By Gordon Hecht, Serta Simmons Bedding
A key to achieving business success is growth.
Whether choosing to grow within a market or extending reach statewide, nationally or internationally, businesses must expand continually. The opposite choice — to remain motionless — is to be resigned to stagnation and demise.
The trouble with growth, be it opening a second store, entering a new market or crossing state lines, is the loss of the business culture that made the first store successful. Smaller businesses achieve this culture balance by placing a family member or owner in each new location. For the most part, only owners can have that vested interest in seeing that each selling opportunity is maximized, every invested dollar is stretched to the fullest, and every business crisis is resolved by making the customer right, even when they’re wrong.
Plus, it’s a fact that shoppers love to spend money when they are dealing directly with the owner.
If you weren’t lucky enough to be born into a family with eight or more siblings (or even cousins), you won’t be able to depend on having family members in each store. Therefore, it is up to you to develop the new owners of your satellite locations. Sure, you can train store managers, and they will manage your business. But owners become leaders, and they will lead your business to success.
Making the decision to create vested partners from your team is difficult; nobody likes to give up control of their business or assets. However, when planned right, creating a path to partial ownership gives you benefits that will grow your business and give it life far beyond your working years. Imagine having 10 people (or 100 people) on your team who could make decisions predicated on the long-term satisfaction of your customers and the wellbeing of your bank account.
Stated simply, owners understand that free stuff isn’t free; that every shopper is a paid-in-advance asset; that good news travels fast; and that bad news travels faster. Owners know how to wisely manage the exceptions to create profit.
Many of the people on your team act like owners already. On a recent store visit, a salesperson took a call from a shopper who had suffered an injury that prevented him from climbing the stairs to his second-floor bedroom. He needed a bed for downstairs, pronto!

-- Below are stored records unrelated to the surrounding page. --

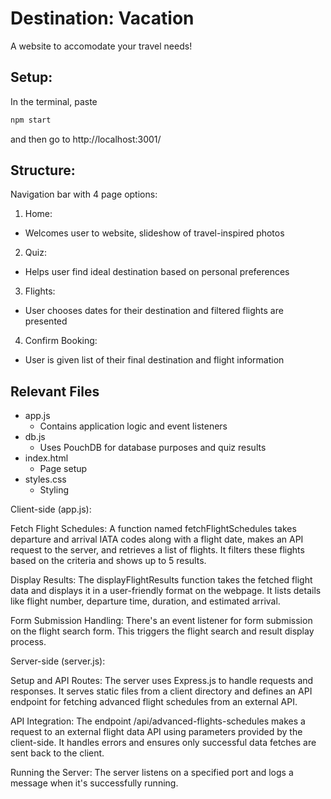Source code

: # Destination: Vacation

A website to accomodate your travel needs!

## Setup:

In the terminal, paste 
```bash
npm start
```
and then go to http://localhost:3001/

## Structure:

Navigation bar with 4 page options:
1. Home: 
- Welcomes user to website, slideshow of travel-inspired photos
2. Quiz: 
- Helps user find ideal destination based on personal preferences
3. Flights: 
- User chooses dates for their destination and filtered flights are presented
4. Confirm Booking: 
- User is given list of their final destination and flight information

## Relevant Files

- app.js
    - Contains application logic and event listeners
- db.js
    - Uses PouchDB for database purposes and quiz results
- index.html
    - Page setup
- styles.css
    - Styling


Client-side (app.js):

Fetch Flight Schedules: A function named fetchFlightSchedules takes departure and arrival IATA codes along with a flight date, makes an API request to the server, and retrieves a list of flights. It filters these flights based on the criteria and shows up to 5 results.

Display Results: The displayFlightResults function takes the fetched flight data and displays it in a user-friendly format on the webpage. It lists details like flight number, departure time, duration, and estimated arrival.

Form Submission Handling: There's an event listener for form submission on the flight search form. This triggers the flight search and result display process.

Server-side (server.js):

Setup and API Routes: The server uses Express.js to handle requests and responses. It serves static files from a client directory and defines an API endpoint for fetching advanced flight schedules from an external API.

API Integration: The endpoint /api/advanced-flights-schedules makes a request to an external flight data API using parameters provided by the client-side. It handles errors and ensures only successful data fetches are sent back to the client.

Running the Server: The server listens on a specified port and logs a message when it's successfully running.
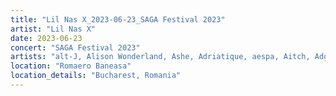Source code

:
 ```yaml
---
title: "Lil Nas X_2023-06-23_SAGA Festival 2023"
artist: "Lil Nas X"
date: 2023-06-23
concert: "SAGA Festival 2023"
artists: "alt-J, Alison Wonderland, Ashe, Adriatique, aespa, Aitch, Adg7, A Hundred Drums, AJR, Alexander 23, Arden Jones, AFI, Abraham Alexander, 999999999, 070 Shake, Álvaro Díaz, Adam Beyer"
location: "Romaero Baneasa"
location_details: "Bucharest, Romania"
---
```

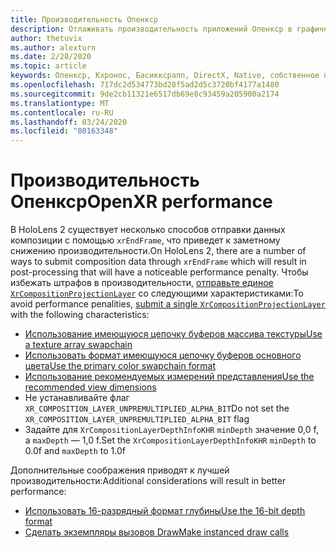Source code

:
 ```yaml
---
title: Производительность Опенкср
description: Отлаживать производительность приложений Опенкср в графическом процессоре.
author: thetuvix
ms.author: alexturn
ms.date: 2/28/2020
ms.topic: article
keywords: Опенкср, Кхронос, Басикксрапп, DirectX, Native, собственное приложение, настраиваемое ядро, по промежуточного слоя, производительность, оптимизация, отладка GPU, Рендердок, PIX
ms.openlocfilehash: 717dc2d534773bd28f5ad2d5c3720bf4177a1480
ms.sourcegitcommit: 9de2cb11321e6517db69e8c93459a205900a2174
ms.translationtype: MT
ms.contentlocale: ru-RU
ms.lasthandoff: 03/24/2020
ms.locfileid: "80163348"
---
```

# <a name="openxr-performance"></a><span data-ttu-id="c9c2a-104">Производительность Опенкср</span><span class="sxs-lookup"><span data-stu-id="c9c2a-104">OpenXR performance</span></span>

<span data-ttu-id="c9c2a-105">В HoloLens 2 существует несколько способов отправки данных композиции с помощью `xrEndFrame`, что приведет к заметному снижению производительности.</span><span class="sxs-lookup"><span data-stu-id="c9c2a-105">On HoloLens 2, there are a number of ways to submit composition data through `xrEndFrame` which will result in post-processing that will have a noticeable performance penalty.</span></span>
<span data-ttu-id="c9c2a-106">Чтобы избежать штрафов в производительности, [отправьте единое `XrCompositionProjectionLayer`](openxr-best-practices.md#use-a-single-projection-layer) со следующими характеристиками:</span><span class="sxs-lookup"><span data-stu-id="c9c2a-106">To avoid performance penalities, [submit a single `XrCompositionProjectionLayer`](openxr-best-practices.md#use-a-single-projection-layer) with the following characteristics:</span></span>
* [<span data-ttu-id="c9c2a-107">Использование имеющуюся цепочку буферов массива текстуры</span><span class="sxs-lookup"><span data-stu-id="c9c2a-107">Use a texture array swapchain</span></span>](openxr-best-practices.md#render-with-texture-array-and-vprt)
* [<span data-ttu-id="c9c2a-108">Использовать формат имеющуюся цепочку буферов основного цвета</span><span class="sxs-lookup"><span data-stu-id="c9c2a-108">Use the primary color swapchain format</span></span>](openxr-best-practices.md#select-a-swapchain-format)
* [<span data-ttu-id="c9c2a-109">Использование рекомендуемых измерений представления</span><span class="sxs-lookup"><span data-stu-id="c9c2a-109">Use the recommended view dimensions</span></span>](openxr-best-practices.md#render-with-recommended-rendering-parameters-and-frame-timing)
* <span data-ttu-id="c9c2a-110">Не устанавливайте флаг `XR_COMPOSITION_LAYER_UNPREMULTIPLIED_ALPHA_BIT`</span><span class="sxs-lookup"><span data-stu-id="c9c2a-110">Do not set the `XR_COMPOSITION_LAYER_UNPREMULTIPLIED_ALPHA_BIT` flag</span></span>
* <span data-ttu-id="c9c2a-111">Задайте для `XrCompositionLayerDepthInfoKHR` `minDepth` значение 0,0 f, а `maxDepth` — 1,0 f.</span><span class="sxs-lookup"><span data-stu-id="c9c2a-111">Set the `XrCompositionLayerDepthInfoKHR` `minDepth` to 0.0f and `maxDepth` to 1.0f</span></span>

<span data-ttu-id="c9c2a-112">Дополнительные соображения приводят к лучшей производительности:</span><span class="sxs-lookup"><span data-stu-id="c9c2a-112">Additional considerations will result in better performance:</span></span>
* [<span data-ttu-id="c9c2a-113">Использовать 16-разрядный формат глубины</span><span class="sxs-lookup"><span data-stu-id="c9c2a-113">Use the 16-bit depth format</span></span>](openxr-best-practices.md#choose-a-reasonable-depth-range)
* [<span data-ttu-id="c9c2a-114">Сделать экземпляры вызовов Draw</span><span class="sxs-lookup"><span data-stu-id="c9c2a-114">Make instanced draw calls</span></span>](openxr-best-practices.md#render-with-texture-array-and-vprt)
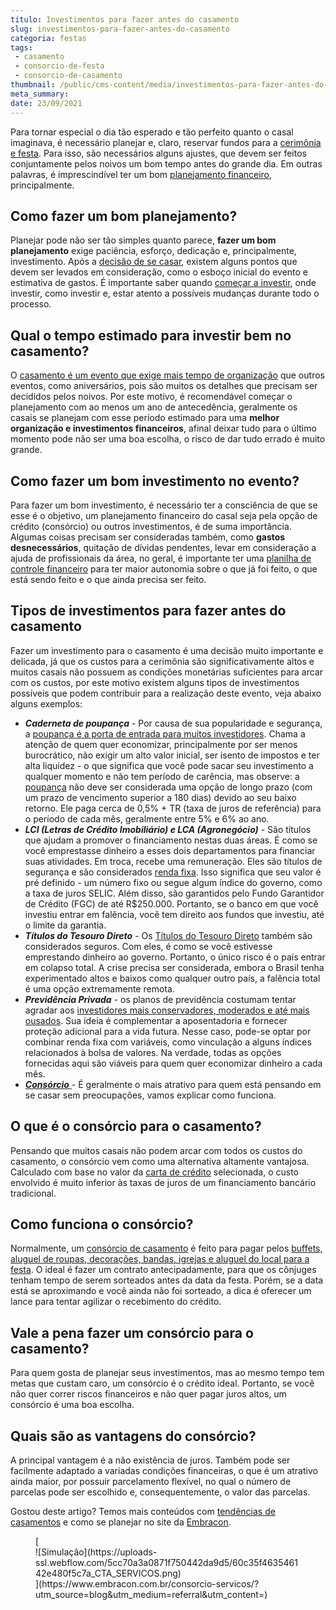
 ```yaml
---
titulo: Investimentos para fazer antes do casamento
slug: investimentos-para-fazer-antes-do-casamento
categoria: festas
tags:
 - casamento
 - consorcio-de-festa
 - consorcio-de-casamento
thumbnail: /public/cms-content/media/investimentos-para-fazer-antes-do-casamento.jpg
meta_summary: 
date: 23/09/2021
---
```

Para tornar especial o dia tão esperado e tão perfeito quanto o casal imaginava, é necessário planejar e, claro, reservar fundos para a [cerimônia e festa](https://www.embracon.com.br/blog/casamento-na-praia-guia-completo-para-uma-celebracao). Para isso, são necessários alguns ajustes, que devem ser feitos conjuntamente pelos noivos um bom tempo antes do grande dia. Em outras palavras, é imprescindível ter um bom [planejamento financeiro](https://www.embracon.com.br/blog/como-fazer-um-planejamento-financeiro-para-o-casamento), principalmente.

Como fazer um bom planejamento? 
--------------------------------

Planejar pode não ser tão simples quanto parece, **fazer um bom planejamento** exige paciência, esforço, dedicação e, principalmente, investimento. Após a [decisão de se casar](https://www.embracon.com.br/blog/10-passos-fundamentais-para-a-organizacao-de-uma-festa-de-casamento), existem alguns pontos que devem ser levados em consideração, como o esboço inicial do evento e estimativa de gastos. É importante saber quando [começar a investir](https://www.embracon.com.br/blog/quanto-da-minha-renda-posso-investir), onde investir, como investir e, estar atento a possíveis mudanças durante todo o processo.

Qual o tempo estimado para investir bem no casamento? 
------------------------------------------------------

O [casamento é um evento que exige mais tempo de organização](https://www.embracon.com.br/blog/dia-de-festa-5-coisas-que-nao-podem-faltar-no-seu-casamento) que outros eventos, como aniversários, pois são muitos os detalhes que precisam ser decididos pelos noivos. Por este motivo, é recomendável começar o planejamento com ao menos um ano de antecedência, geralmente os casais se planejam com esse período estimado para uma **melhor organização e investimentos financeiros**, afinal deixar tudo para o último momento pode não ser uma boa escolha, o risco de dar tudo errado é muito grande.

Como fazer um bom investimento no evento? 
------------------------------------------

Para fazer um bom investimento, é necessário ter a consciência de que se esse é o objetivo, um planejamento financeiro do casal seja pela opção de crédito (consórcio) ou outros investimentos, é de suma importância. Algumas coisas precisam ser consideradas também, como **gastos desnecessários**, quitação de dívidas pendentes, levar em consideração a ajuda de profissionais da área, no geral, é importante ter uma [planilha de controle financeiro](https://www.embracon.com.br/blog/como-criar-uma-planilha-de-planejamento-financeiro) para ter maior autonomia sobre o que já foi feito, o que está sendo feito e o que ainda precisa ser feito.

Tipos de investimentos para fazer antes do casamento 
-----------------------------------------------------

Fazer um investimento para o casamento é uma decisão muito importante e delicada, já que os custos para a cerimônia são significativamente altos e muitos casais não possuem as condições monetárias suficientes para arcar com os custos, por este motivo existem alguns tipos de investimentos possíveis que podem contribuir para a realização deste evento, veja abaixo alguns exemplos:

- ***Caderneta de poupança*** - Por causa de sua popularidade e segurança, a [poupança é a porta de entrada para muitos investidores](https://www.embracon.com.br/blog/vale-a-pena-guardar-dinheiro-na-poupanca). Chama a atenção de quem quer economizar, principalmente por ser menos burocrático, não exigir um alto valor inicial, ser isento de impostos e ter alta liquidez - o que significa que você pode sacar seu investimento a qualquer momento e não tem período de carência, mas observe: a [poupança](https://www.embracon.com.br/blog/consorcio-ou-poupanca-quais-sao-as-diferencas-e-como-escolher) não deve ser considerada uma opção de longo prazo (com um prazo de vencimento superior a 180 dias) devido ao seu baixo retorno. Ele paga cerca de 0,5% + TR (taxa de juros de referência) para o período de cada mês, geralmente entre 5% e 6% ao ano.
- ***LCI (Letras de Crédito Imobiliário) e LCA (Agronegócio)*** - São títulos que ajudam a promover o financiamento nestas duas áreas. É como se você emprestasse dinheiro a esses dois departamentos para financiar suas atividades. Em troca, recebe uma remuneração. Eles são títulos de segurança e são considerados [renda fixa](https://www.embracon.com.br/blog/afinal-quais-sao-as-diferencas-entre-poupar-economizar-e-investir). Isso significa que seu valor é pré definido - um número fixo ou segue algum índice do governo, como a taxa de juros SELIC. Além disso, são garantidos pelo Fundo Garantidor de Crédito (FGC) de até R$250.000. Portanto, se o banco em que você investiu entrar em falência, você tem direito aos fundos que investiu, até o limite da garantia.
- ***Títulos do Tesouro Direto*** - Os [Títulos do Tesouro Direto](https://www.embracon.com.br/blog/tesouro-direto-guia-rapido-com-tudo-o-que-voce-precisa-saber) também são considerados seguros. Com eles, é como se você estivesse emprestando dinheiro ao governo. Portanto, o único risco é o país entrar em colapso total. A crise precisa ser considerada, embora o Brasil tenha experimentado altos e baixos como qualquer outro país, a falência total é uma opção extremamente remota.
- ***Previdência Privada*** - os planos de previdência costumam tentar agradar aos [investidores mais conservadores, moderados e até mais ousados](https://www.embracon.com.br/blog/perfil-de-investidor-conheca-os-tipos-e-saiba-qual-e-o-seu). Sua ideia é complementar a aposentadoria e fornecer proteção adicional para a vida futura. Nesse caso, pode-se optar por combinar renda fixa com variáveis, como vinculação a alguns índices relacionados à bolsa de valores. Na verdade, todas as opções fornecidas aqui são viáveis ​​para quem quer economizar dinheiro a cada mês.
- [***Consórcio*** ](https://www.embracon.com.br/tag/consorcio-de-casamento)- É geralmente o mais atrativo para quem está pensando em se casar sem preocupações, vamos explicar como funciona.

O que é o consórcio para o casamento? 
--------------------------------------

Pensando que muitos casais não podem arcar com todos os custos do casamento, o consórcio vem como uma alternativa altamente vantajosa. Calculado com base no valor da [carta de crédito](https://www.embracon.com.br/conhecaoconsorcio/o-que-e-carta-de-credito) selecionada, o custo envolvido é muito inferior às taxas de juros de um financiamento bancário tradicional.

Como funciona o consórcio? 
---------------------------

Normalmente, um [consórcio de casamento](https://www.embracon.com.br/blog/consorcio-de-casamento-saiba-como-funciona) é feito para pagar pelos [buffets, aluguel de roupas, decorações, bandas, igrejas e aluguel do local para a festa](https://www.embracon.com.br/blog/fornecedores-para-casamentos-escolha-bem-e-negocie-os-precos). O ideal é fazer um contrato antecipadamente, para que os cônjuges tenham tempo de serem sorteados antes da data da festa. Porém, se a data está se aproximando e você ainda não foi sorteado, a dica é oferecer um lance para tentar agilizar o recebimento do crédito.

Vale a pena fazer um consórcio para o casamento? 
-------------------------------------------------

Para quem gosta de planejar seus investimentos, mas ao mesmo tempo tem metas que custam caro, um consórcio é o crédito ideal. Portanto, se você não quer correr riscos financeiros e não quer pagar juros altos, um consórcio é uma boa escolha.

Quais são as vantagens do consórcio? 
-------------------------------------

A principal vantagem é a não existência de juros. Também pode ser facilmente adaptado a variadas condições financeiras, o que é um atrativo ainda maior, por possuir parcelamento flexível, no qual o número de parcelas pode ser escolhido e, consequentemente, o valor das parcelas.

Gostou deste artigo? Temos mais conteúdos com [tendências de casamentos](https://www.embracon.com.br/blog/6-tendencias-de-casamento-que-voce-precisa-conhecer) e como se planejar no site da [Embracon](https://www.embracon.com.br/?utm_campaign=Google_Ads_-_generico_-_Pesquisa_consorcio&placement=brasil&utm_content=generico&utm_term=&utm_source=google_ads&utm_medium=cpc&device=c&campaignid=10818493385&adgroupid=120242371635&adid=506819830934&network=g&matchtype=b&gclid=CjwKCAjwlrqHBhByEiwAnLmYUHlIj9o_y-cTrLsbRjPV_HT4ONM9grDoLgfL0K39gGT-c50Hi9DKFhoCIFUQAvD_BwE).

<figure class="w-richtext-figure-type-image w-richtext-align-center">[<div>![Simulação](https://uploads-ssl.webflow.com/5cc70a3a0871f750442da9d5/60c35f463546142e480f5c7a_CTA_SERVICOS.png)</div>](https://www.embracon.com.br/consorcio-servicos/?utm_source=blog&utm_medium=referral&utm_content=)</figure>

This salesperson took the initiative (and risk) of packing the sleep set into his personal pick-up truck, closing the store for an hour on a Wednesday afternoon, and personally delivering the bed to the shopper … and a customer for life to his company. To paraphrase the customer’s reaction: “I wonder what the [big box] store would have done.”
Are there people on your team whose departure for another career would seriously affect the continuity of your business? These are the individuals that you trust with the store and the warehouse keys and to keep your trade secrets to themselves. Chances are they would be less likely to leave if they had a true ownership role. Whether you carve out a one-percent stake per person or a 10 percent to 15 percent share for all employees, you can reward and retain them with that minority position.
Creating owners also gives you a personal exit plan from your business. Many retailers face shutting their stores when no other family members have an interest in working the business. This can result in a loss of jobs for the team that kept the operation going, and another empty storefront on Main Street that you could have prevented. Developing tomorrow’s owners today can keep your business viable far into the future.
Make the decision to post the Under New Ownership sign in your business. Consult your financial adviser to create a scheme that works well for you. Be the leader of leaders and watch your business prosper.